Third. The existence and nature of the complainants' rights are not open to question. Their ownership of the oil properties is undisputed. Their right to the enjoyment and use of these properties, subject to reasonable regulation by the state in the exercise of its power to prevent unnecessary loss, destruction, and waste, is protected by the due process clause of the Fourteenth Amendment. Ohio Oil Company v. Indiana, 177 U.S. 190, 20 S.Ct. 576, 44 L.Ed. 729; Lindsley v. Natural Carbonic Gas Co., 220 U.S. 61, 31 S.Ct. 337, 55 L.Ed. 369, Ann. Cas. 1912C, 160; Walls v. Midland Carbon Co., 254 U.S. 300, 41 S.Ct. 118, 65 L.Ed. 276; Bandini Petroleum Co. v. Superior Court, 284 U.S. 8, 52 St.Ct. 103, 76 L.Ed. 136; Champlin Refining Co. v. Corporation Commission, 286 U.S. 210, 52 S.Ct. 559, 76 L.Ed. 1062. The state, in this instance, had asserted its regulatory authority by enacting laws for the prevention of waste, and had empowered the Railroad Commission to investigate and to establish rules to this end. The commission then made its orders governing and limiting oil production. The complainants brought suit in the federal court to restrain the enforcement of these orders upon the ground that they were unauthorized, arbitrary, and capricious, and violated the federal right to the enjoyment and use of the properties. Exercising the jurisdiction conferred by federal statute, a federal judge had granted a temporary restraining order, pending the convening of the court which by that statute was charged with the duty to determine whether the requirement of the commission was valid or its enforcement should be enjoined. While this orderly process was going forward, it was superseded and in effect nullified by the Governor of the state who undertook by military order to effect the limitation which the commission by that process was for the time being forbidden to maintain. And, when the federal court, finding his action to have been unjustified by any existing exigency, has given the relief appropriate in the absence of other adequate remedy, appellants assert that the court was powerless thus to intervene, and that the Governor's order had the quality of a supreme and unchallengeable edict, overriding all conflicting rights of property and unreviewable through the judicial power of the federal government.

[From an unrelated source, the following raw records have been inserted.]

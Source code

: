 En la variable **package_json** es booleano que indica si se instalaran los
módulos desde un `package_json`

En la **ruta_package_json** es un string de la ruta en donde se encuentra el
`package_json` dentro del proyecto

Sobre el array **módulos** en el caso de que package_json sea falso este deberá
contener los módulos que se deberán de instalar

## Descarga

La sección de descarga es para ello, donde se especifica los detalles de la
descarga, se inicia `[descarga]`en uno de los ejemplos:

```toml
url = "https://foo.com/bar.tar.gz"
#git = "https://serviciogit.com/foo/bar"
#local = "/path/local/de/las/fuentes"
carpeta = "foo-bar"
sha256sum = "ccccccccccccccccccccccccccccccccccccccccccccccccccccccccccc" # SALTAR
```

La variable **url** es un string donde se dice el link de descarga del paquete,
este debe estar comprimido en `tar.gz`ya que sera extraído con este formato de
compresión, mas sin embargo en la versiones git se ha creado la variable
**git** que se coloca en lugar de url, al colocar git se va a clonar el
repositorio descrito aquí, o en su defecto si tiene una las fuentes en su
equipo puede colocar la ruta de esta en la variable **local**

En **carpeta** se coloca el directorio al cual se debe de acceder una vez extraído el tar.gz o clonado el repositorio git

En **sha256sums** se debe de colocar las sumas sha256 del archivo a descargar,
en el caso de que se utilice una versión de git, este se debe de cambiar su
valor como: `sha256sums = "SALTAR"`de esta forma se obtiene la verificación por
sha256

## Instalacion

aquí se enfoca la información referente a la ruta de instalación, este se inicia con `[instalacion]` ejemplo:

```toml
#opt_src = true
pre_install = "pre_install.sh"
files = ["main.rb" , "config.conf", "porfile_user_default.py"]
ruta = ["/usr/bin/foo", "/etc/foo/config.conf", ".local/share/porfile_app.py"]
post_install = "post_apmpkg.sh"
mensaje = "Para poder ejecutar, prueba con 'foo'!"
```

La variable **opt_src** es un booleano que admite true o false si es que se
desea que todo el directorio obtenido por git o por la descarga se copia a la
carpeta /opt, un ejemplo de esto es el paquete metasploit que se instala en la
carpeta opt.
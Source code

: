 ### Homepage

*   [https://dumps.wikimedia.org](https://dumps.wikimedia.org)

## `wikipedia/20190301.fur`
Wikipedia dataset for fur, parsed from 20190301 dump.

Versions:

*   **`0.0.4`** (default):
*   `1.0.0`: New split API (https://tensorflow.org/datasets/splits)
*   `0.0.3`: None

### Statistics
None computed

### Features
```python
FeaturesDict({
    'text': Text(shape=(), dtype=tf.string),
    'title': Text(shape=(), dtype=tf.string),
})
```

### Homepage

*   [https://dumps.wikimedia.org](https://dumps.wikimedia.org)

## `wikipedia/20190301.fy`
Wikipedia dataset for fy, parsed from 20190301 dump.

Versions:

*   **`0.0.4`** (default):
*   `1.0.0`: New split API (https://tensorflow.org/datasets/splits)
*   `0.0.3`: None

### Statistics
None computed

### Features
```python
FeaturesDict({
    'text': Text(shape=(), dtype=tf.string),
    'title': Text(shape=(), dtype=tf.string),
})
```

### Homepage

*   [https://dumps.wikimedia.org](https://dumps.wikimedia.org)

If this extreme position could be deemed to be well taken, it is manifest that the fiat of a state Governor, and not the Constitution of the United States, would be the supreme law of the land; that the restrictions of the Federal Constitution upon the exercise of state power would be but impotent phrases, the futility of which the state may at any time disclose by the simple process of transferring powers of legislation to the Governor to be exercised by him, beyond control, upon his assertion of necessity. Under our system of government, such a conclusion is obviously untenable. There is no such avenue of escape from the paramount authority of the Federal Constitution. When there is a substantial showing that the exertion of state power has overridden private rights secured by that Constitution, the subject is necessarily one for judicial inquiry in an appropriate proceeding directed against the individuals charged with the transgression. To such a case the federal judicial power extends (article 3, § 2), and, so extending, the court has all the authority appropriate to its exercise. Accordingly, it has been decided in a great variety of circumstances that, when questions of law and fact are so intermingled as to make it necessary, in order to pass upon the federal question, the court may, and should, analyze the facts. Even when the case comes to this Court from a state court, this duty must be performed as a necessary incident to a decision upon the claim of denial of federal right. Kansas City Southern Ry. Co. v. C. H. Albers Commission Co., 223 U.S. 573, 591, 32 S.Ct. 316, 56 L.Ed. 556; Creswill v. Grand Lodge Knights of Pythias, 225 U.S. 246, 261, 32 S.Ct. 822, 56 L.Ed. 1074; Northern Pacific Ry. Co. v. North Dakota, 236 U.S. 585, 593, 35 S.Ct. 429, 59 L.Ed. 735, L.R.A. 1917F, 1148, Ann. Cas. 1916A, 1; Union Pacific R. Co. v. Public Service Commission, 248 U.S. 67, 69, 39 S.Ct. 24, 63 L.Ed. 131; Merchants' National Bank v. Richmond, 256 U.S. 635, 638, 41 S.Ct. 619, 65 L.Ed. 1135; First National Bank v. City of Hartford, 273 U.S. 548, 552, 553, 47 S.Ct. 462, 71 L.Ed. 767, 59 A.L.R. 1; Fiske v. State of Kansas, 274 U.S. 380, 385, 386, 47 S.Ct. 655, 71 L.Ed. 1108.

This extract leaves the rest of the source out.